There were 9,012 households in the county, of which 31.1% had children under the age of 18 living in them. Of all households, 32.2% were married-couple households, 21.4% were households with a male householder and no spouse or partner present, and 40.7% were households with a female householder and no spouse or partner present. About 32.1% of all households were made up of individuals and 14.7% had someone living alone who was 65 years of age or older.

There were 10,432 housing units, of which 13.6% were vacant. Among occupied housing units, 65.1% were owner-occupied and 34.9% were renter-occupied. The homeowner vacancy rate was 1.2% and the rental vacancy rate was 10.5%.

===2010 census===
As of the 2010 census, there were 28,065 people, 8,860 households, and 6,280 families residing in the county. The population density was 30.4 PD/sqmi. There were 10,074 housing units at an average density of 10.9 /sqmi. The racial makeup of the county was 39.95% White, 57.06% African American, 0.29% Native American, 0.45% Asian, 0.01% Pacific Islander, 0.71% from some other races and 1.54% from two or more races. Hispanic or Latino people of any race were 4.64% of the population.

===2000 census===

Age pyramid Yazoo County

As of the 2000 census, there were 28,149 people, 9,178 households, and 6,644 families residing in the county. The population density was 31 PD/sqmi. There were 10,015 housing units at an average density of 11.0 /sqmi. The racial makeup of the county was 44.74% White, 53.96% African American, 0.28% Native American, 0.36% Asian, 0.00% Pacific Islander, 0.22% from some other races and 0.52% from two or more races. Hispanic or Latino people of any race were 4.38% of the population.
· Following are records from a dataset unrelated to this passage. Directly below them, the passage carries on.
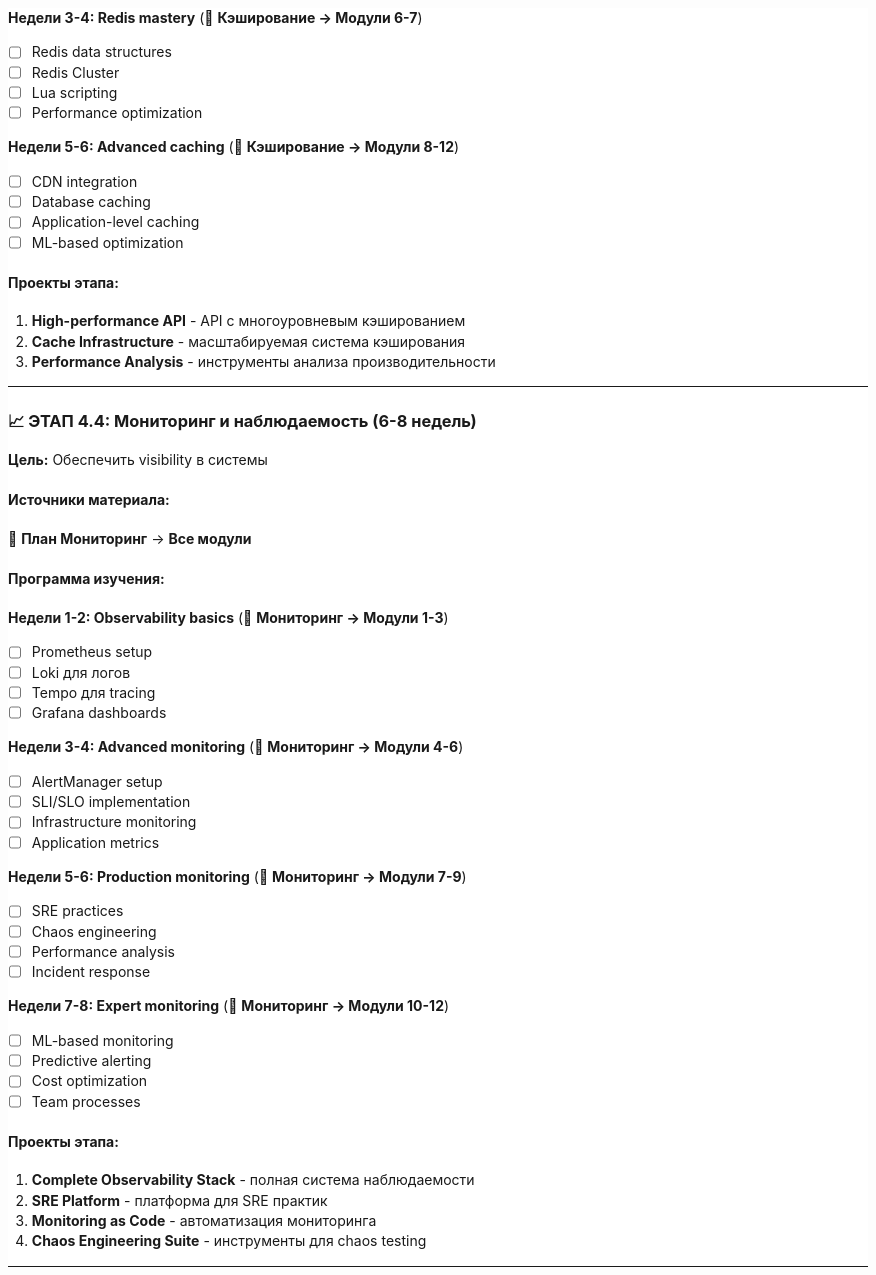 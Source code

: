 **Недели 3-4: Redis mastery** (📖 **Кэширование → Модули 6-7**)
- [ ] Redis data structures
- [ ] Redis Cluster
- [ ] Lua scripting
- [ ] Performance optimization

**Недели 5-6: Advanced caching** (📖 **Кэширование → Модули 8-12**)
- [ ] CDN integration
- [ ] Database caching
- [ ] Application-level caching
- [ ] ML-based optimization

#### Проекты этапа:
1. **High-performance API** - API с многоуровневым кэшированием
2. **Cache Infrastructure** - масштабируемая система кэширования
3. **Performance Analysis** - инструменты анализа производительности

---

### 📈 ЭТАП 4.4: Мониторинг и наблюдаемость (6-8 недель)

**Цель:** Обеспечить visibility в системы

#### Источники материала:
📖 **План Мониторинг** → **Все модули**

#### Программа изучения:
**Недели 1-2: Observability basics** (📖 **Мониторинг → Модули 1-3**)
- [ ] Prometheus setup
- [ ] Loki для логов
- [ ] Tempo для tracing
- [ ] Grafana dashboards

**Недели 3-4: Advanced monitoring** (📖 **Мониторинг → Модули 4-6**)
- [ ] AlertManager setup
- [ ] SLI/SLO implementation
- [ ] Infrastructure monitoring
- [ ] Application metrics

**Недели 5-6: Production monitoring** (📖 **Мониторинг → Модули 7-9**)
- [ ] SRE practices
- [ ] Chaos engineering
- [ ] Performance analysis
- [ ] Incident response

**Недели 7-8: Expert monitoring** (📖 **Мониторинг → Модули 10-12**)
- [ ] ML-based monitoring
- [ ] Predictive alerting
- [ ] Cost optimization
- [ ] Team processes

#### Проекты этапа:
1. **Complete Observability Stack** - полная система наблюдаемости
2. **SRE Platform** - платформа для SRE практик
3. **Monitoring as Code** - автоматизация мониторинга
4. **Chaos Engineering Suite** - инструменты для chaos testing

--- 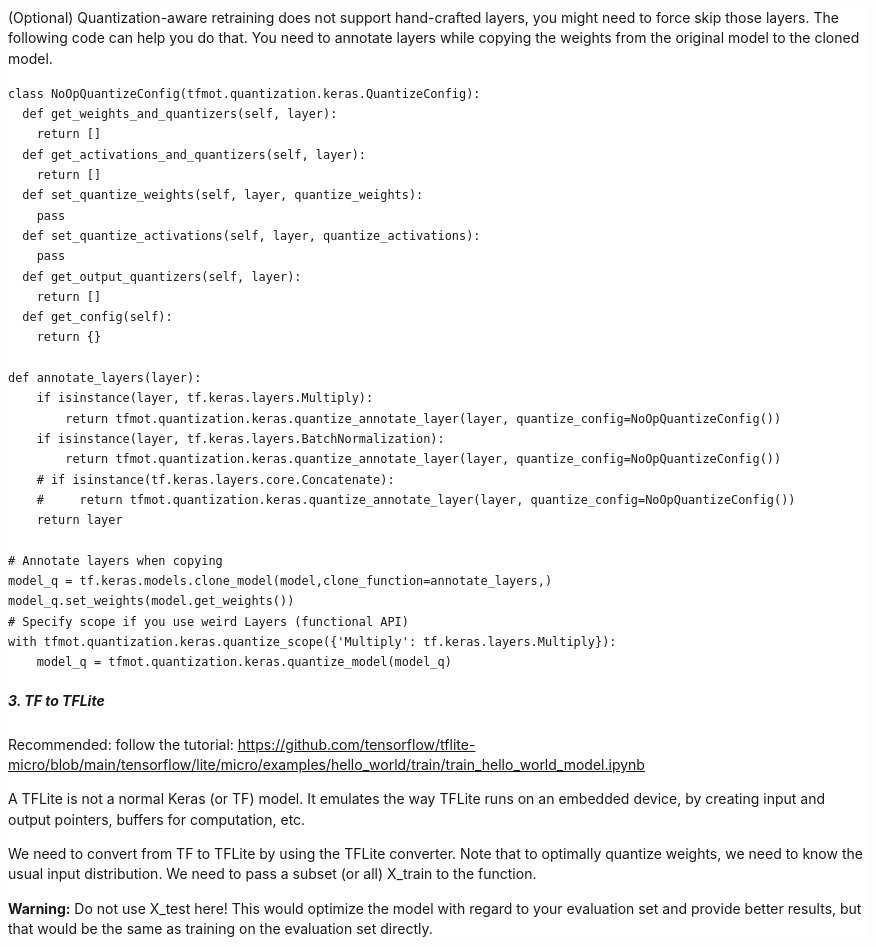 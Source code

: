 (Optional) Quantization-aware retraining does not support hand-crafted layers, you might need to force skip those layers. The following code can help you do that. You need to annotate layers while copying the weights from the original model to the cloned model.

```
class NoOpQuantizeConfig(tfmot.quantization.keras.QuantizeConfig):
  def get_weights_and_quantizers(self, layer):
    return []
  def get_activations_and_quantizers(self, layer):
    return []
  def set_quantize_weights(self, layer, quantize_weights):
    pass
  def set_quantize_activations(self, layer, quantize_activations):
    pass
  def get_output_quantizers(self, layer):
    return []
  def get_config(self):
    return {}

def annotate_layers(layer):
    if isinstance(layer, tf.keras.layers.Multiply):
        return tfmot.quantization.keras.quantize_annotate_layer(layer, quantize_config=NoOpQuantizeConfig())
    if isinstance(layer, tf.keras.layers.BatchNormalization):
        return tfmot.quantization.keras.quantize_annotate_layer(layer, quantize_config=NoOpQuantizeConfig())
    # if isinstance(tf.keras.layers.core.Concatenate):
    #     return tfmot.quantization.keras.quantize_annotate_layer(layer, quantize_config=NoOpQuantizeConfig())
    return layer

# Annotate layers when copying
model_q = tf.keras.models.clone_model(model,clone_function=annotate_layers,)
model_q.set_weights(model.get_weights())
# Specify scope if you use weird Layers (functional API)
with tfmot.quantization.keras.quantize_scope({'Multiply': tf.keras.layers.Multiply}):
    model_q = tfmot.quantization.keras.quantize_model(model_q)
```

##### 3. TF to TFLite

Recommended: follow the tutorial: <https://github.com/tensorflow/tflite-micro/blob/main/tensorflow/lite/micro/examples/hello_world/train/train_hello_world_model.ipynb>

A TFLite is not a normal Keras (or TF) model. It emulates the way TFLite runs on an embedded device, by creating input and output pointers, buffers for computation, etc.

We need to convert from TF to TFLite by using the TFLite converter. Note that to optimally quantize weights, we need to know the usual input distribution. We need to pass a subset (or all) X_train to the function.

**Warning:** Do not use X_test here! This would optimize the model with regard to your evaluation set and provide better results, but that would be the same as training on the evaluation set directly.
35.60% of the 9,178 households had children under the age of 18 living with them, 43.20% were married couples living together, 23.70% had a female householder with no husband present, and 27.60% were non-families. 24.50% of all households were made up of individuals, and 11.70% had someone living alone who was 65 years of age or older. The average household size was 2.81 and the average family size was 3.35.

In the county, the population was spread out, with 28.50% under the age of 18, 9.80% from 18 to 24, 29.20% from 25 to 44, 20.10% from 45 to 64, and 12.40% who were 65 years of age or older. The median age was 34 years. For every 100 females there were 103.60 males (boys). For every 100 females age 18 and over, there were 103.60 males.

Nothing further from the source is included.